For each of President Bush’s seven years in office, the United
States has refused to pay $43 million in dues
each year to the UN’s agency focusing on population and family planning, UNFPA.
According
to the advocacy group Americans for UNFPA
, had the U.S. honored
its obligations to UNFPA, its contributions could have prevented 294,000
maternal deaths and would have allowed 82 million women to delay pregnancy. This year, Congress authorized the $43 million, only to see Bush
block funds to the program again.

But winds have shifted.
Wednesday, the State and Foreign Operations Appropriations Subcommittee,
under the leadership of Rep. Nita Lowey (D-NY), passed a bill allocating $600
million for family planning and reproductive health services, marking the
largest ever appropriation for family planning (not accounting for inflation).

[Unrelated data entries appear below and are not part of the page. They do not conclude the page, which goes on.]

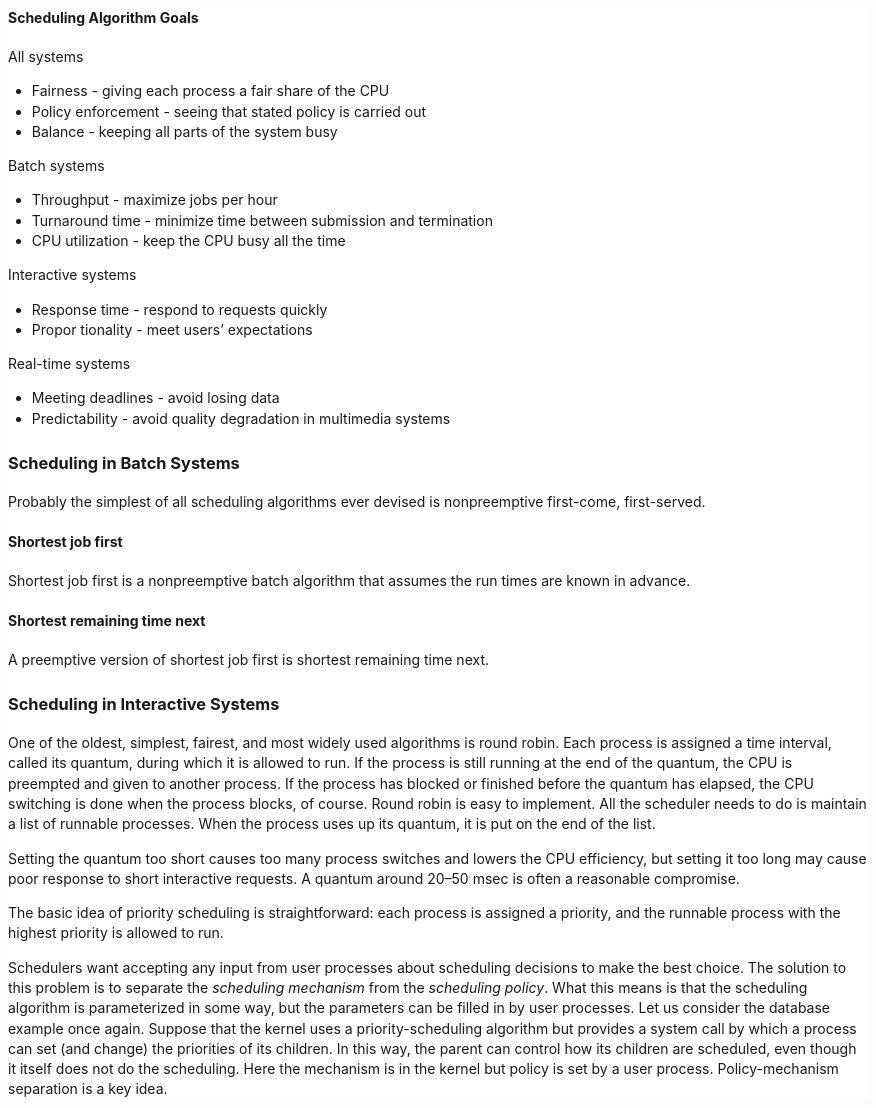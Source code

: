 #### Scheduling Algorithm Goals

All systems
- Fairness - giving each process a fair share of the CPU
- Policy enforcement - seeing that stated policy is carried out
- Balance - keeping all parts of the system busy

Batch systems
- Throughput - maximize jobs per hour
- Turnaround time - minimize time between submission and termination
- CPU utilization - keep the CPU busy all the time

Interactive systems
- Response time - respond to requests quickly
- Propor tionality - meet users’ expectations

Real-time systems
- Meeting deadlines - avoid losing data
- Predictability - avoid quality degradation in multimedia systems

### Scheduling in Batch Systems

Probably the simplest of all scheduling algorithms ever devised is nonpreemptive first-come, first-served.

#### Shortest job first
Shortest job first is a nonpreemptive batch algorithm that assumes the run times are known in advance.

#### Shortest remaining time next

A preemptive version of shortest job first is shortest remaining time next.

### Scheduling in Interactive Systems

One of the oldest, simplest, fairest, and most widely used algorithms is round robin. 
Each process is assigned a time interval, called its quantum, during which it is allowed to run. 
If the process is still running at the end of the quantum, the CPU is preempted and given to another process. 
If the process has blocked or finished before the quantum has elapsed, the CPU switching is done when the process blocks, of course. Round robin is easy to implement. 
All the scheduler needs to do is maintain a list of runnable processes. 
When the process uses up its quantum, it is put on the end of the list.

Setting the quantum too short causes too many process switches and lowers the CPU efficiency, but setting it too long may cause poor response to short interactive requests. 
A quantum around 20–50 msec is often a reasonable compromise.

The basic idea of priority scheduling is straightforward: each process is assigned a priority, and the runnable process with the highest priority is allowed to run.

Schedulers want accepting any input from user processes about scheduling decisions to make the best choice.
The solution to this problem is to separate the *scheduling mechanism* from the *scheduling policy*.
What this means is that the scheduling algorithm is parameterized in some way, but the parameters can be filled in by user processes. Let us consider the database example once again. 
Suppose that the kernel uses a priority-scheduling algorithm but provides a system call by which a process can set (and change) the priorities of its children. 
In this way, the parent can control how its children are scheduled, even though it itself does not do the scheduling. 
Here the mechanism is in the kernel but policy is set by a user process. Policy-mechanism separation is a key idea.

It is
the largest one-year increase in such programs on record, nearly doubling
Bush’s request of $327.5 million, says Tod Preston of Population Action
International. Sixty million dollars in funding is appropriated for UNFPA; the
remaining $540 million will support USAID.

But the good news doesn’t stop there. The Bush Administration has long justified its
opposition to funding UNFPA by claiming that the organization collaborates
with coercive sterilization and abortion programs in China, despite repeated studies,
including a 2002 State Department investigation, showing no UNFPA involvement
in coercive activity. In fact,
investigators found that UNFPA was helping China make the transition to voluntary
family planning programs. But even if the next President makes the same
determination that Bush has, Lowey’s bill would ensure that funds go to UNFPA
anyway. How?

The Kemp-Kasten amendment obliges the
President to determine annually whether UNFPA is eligible for the funds earmarked
for the agency. If the next President
determines that UNFPA is in violation of Kemp-Kasten,
U.S. dues still
go to UNFPA, but would support only specifically-identified UNFPA
activities. Here’s where the bill gets clever:
those specified activities, explains the Guttmacher Institute’s Susan Cohen,
comprise the core of UNFPA’s work; in fact "there isn’t much that UNFPA does
that isn’t in the text," she says. The provision highlights what UNFPA
actually does, and forces opponents to answer the question, in Cohen’s words,
"What in this list do you not like?"

The activities specified are:

  • Provision of supplies to
    ensure safe childbirth and emergency obstetric care;
  • Provision of contraceptives
    to prevent unintended pregnancies and the spread of disease;
  • Prevention and treatment of
    obstetric fistula;
  • Reestablishment of maternal
    health services in regions devastated by natural disasters and armed
    conflict;
  • Promotion of access to vital
    services, including water, food and health care, for vulnerable
    populations; and
  • Efforts to end harmful traditional
    practices such as female genital mutilation and child marriage.

 

Cohen is unsparing in her praise for Lowey’s efforts on this
bill:

Chairwoman Nita Lowey has always been a passionate advocate for women’s
rights and health-both at home and globally. Yesterday, she demonstrated
her deep commitment and remarkable leadership once again. In winning
approval for the single largest increase in U.S. funding for reproductive
health programs globally–which would mean a new all-time high in the United
States financial commitment to these programs around the world–Rep. Lowey has
put the United States one step closer to making an even greater difference in
improving women’s health and saving women’s lives.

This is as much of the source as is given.